An einem schönen Herbsttage saß unter dem schattigen Dache seiner Laube Herr Andreas Kmiziz, trank zum Vesper seinen Met und blickte durch die mit dichtem Hopfen bewachsenen Stäbe auf seine Gattin, die auf dem schön gefegten Stege vor der Laube auf und nieder ging.
Frau Kmiziz war über die Maßen schön. Ihr helles Haar umrahmte ein freundliches, fast engelhaftes Gesicht. Langsam und vorsichtig schritt sie einher, denn sie war erfüllt von Ernst und Segen.

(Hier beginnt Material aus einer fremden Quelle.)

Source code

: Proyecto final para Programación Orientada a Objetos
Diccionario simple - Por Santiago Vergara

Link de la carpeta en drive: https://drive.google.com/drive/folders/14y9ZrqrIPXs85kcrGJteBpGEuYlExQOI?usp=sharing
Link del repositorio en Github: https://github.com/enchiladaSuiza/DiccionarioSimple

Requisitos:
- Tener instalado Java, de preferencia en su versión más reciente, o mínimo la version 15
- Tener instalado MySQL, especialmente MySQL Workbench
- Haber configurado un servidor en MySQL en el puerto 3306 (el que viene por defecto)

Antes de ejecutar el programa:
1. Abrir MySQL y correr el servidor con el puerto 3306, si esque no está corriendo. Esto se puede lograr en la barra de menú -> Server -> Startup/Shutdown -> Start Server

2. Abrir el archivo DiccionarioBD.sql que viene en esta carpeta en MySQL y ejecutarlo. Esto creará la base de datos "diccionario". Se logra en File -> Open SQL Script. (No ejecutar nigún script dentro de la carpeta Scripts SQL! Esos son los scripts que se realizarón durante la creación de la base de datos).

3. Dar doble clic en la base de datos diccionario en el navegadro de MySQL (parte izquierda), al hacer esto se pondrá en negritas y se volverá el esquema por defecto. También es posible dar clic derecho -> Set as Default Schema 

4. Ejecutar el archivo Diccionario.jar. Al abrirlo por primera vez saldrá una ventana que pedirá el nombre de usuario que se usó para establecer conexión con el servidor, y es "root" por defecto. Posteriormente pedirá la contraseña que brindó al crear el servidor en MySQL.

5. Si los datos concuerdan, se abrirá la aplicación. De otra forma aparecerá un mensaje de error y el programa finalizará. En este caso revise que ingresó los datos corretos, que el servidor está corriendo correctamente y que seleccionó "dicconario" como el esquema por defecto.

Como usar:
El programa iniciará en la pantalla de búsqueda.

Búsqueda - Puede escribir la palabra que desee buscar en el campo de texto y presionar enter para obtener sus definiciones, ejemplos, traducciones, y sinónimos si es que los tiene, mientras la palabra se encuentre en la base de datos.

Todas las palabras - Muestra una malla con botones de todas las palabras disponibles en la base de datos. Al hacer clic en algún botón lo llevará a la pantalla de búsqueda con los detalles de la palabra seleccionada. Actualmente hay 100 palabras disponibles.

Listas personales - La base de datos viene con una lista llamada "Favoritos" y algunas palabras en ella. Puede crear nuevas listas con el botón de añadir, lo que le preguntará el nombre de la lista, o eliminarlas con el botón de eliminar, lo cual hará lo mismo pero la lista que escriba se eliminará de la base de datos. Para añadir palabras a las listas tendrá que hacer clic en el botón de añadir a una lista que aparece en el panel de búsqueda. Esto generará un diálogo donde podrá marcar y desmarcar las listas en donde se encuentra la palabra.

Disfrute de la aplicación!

Herr Andreas Kmiziz schaute ihr mit furchtbar verliebten Blicken nach. Wohin sie sich wandte, folgte sein Auge ihr mit einer solchen Anhänglichkeit, wie dasjenige eines Hundes seinem Herrn zu folgen pflegt. Von Zeit zu Zeit lächelte er, denn er war überaus froh bei ihrem Anblick und strich den Schnurrbart in die Höhe, und dann zeigte sich immer in seinem Gesicht der Ausdruck loser Schelmerei. Man sah, der Ritter war von Natur ein Schalk und mußte wohl in jüngeren Jahren so manchen tollen Streich verübt haben.
Die Stille im Garten wurde nur durch den Widerhall herabfallender überreifer Früchte und durch das Summen der Insekten unterbrochen. Das Wetter war wunderbar schön geworden. Es war im Anfang des September. Die Sonne glühte nicht mehr zu heiß, warf aber noch immer reichlich ihre goldenen Strahlen. In diesen Strahlen glänzten die roten Äpfel durch das grüne Laub in so großer Zahl, daß es aussah, als seien die Bäume ringsherum mit Früchten beklebt. Die Zweige der Pflaumenbäume bogen sich unter der Last ihrer Früchte, die wie mit grauem Wachs umhüllt schienen.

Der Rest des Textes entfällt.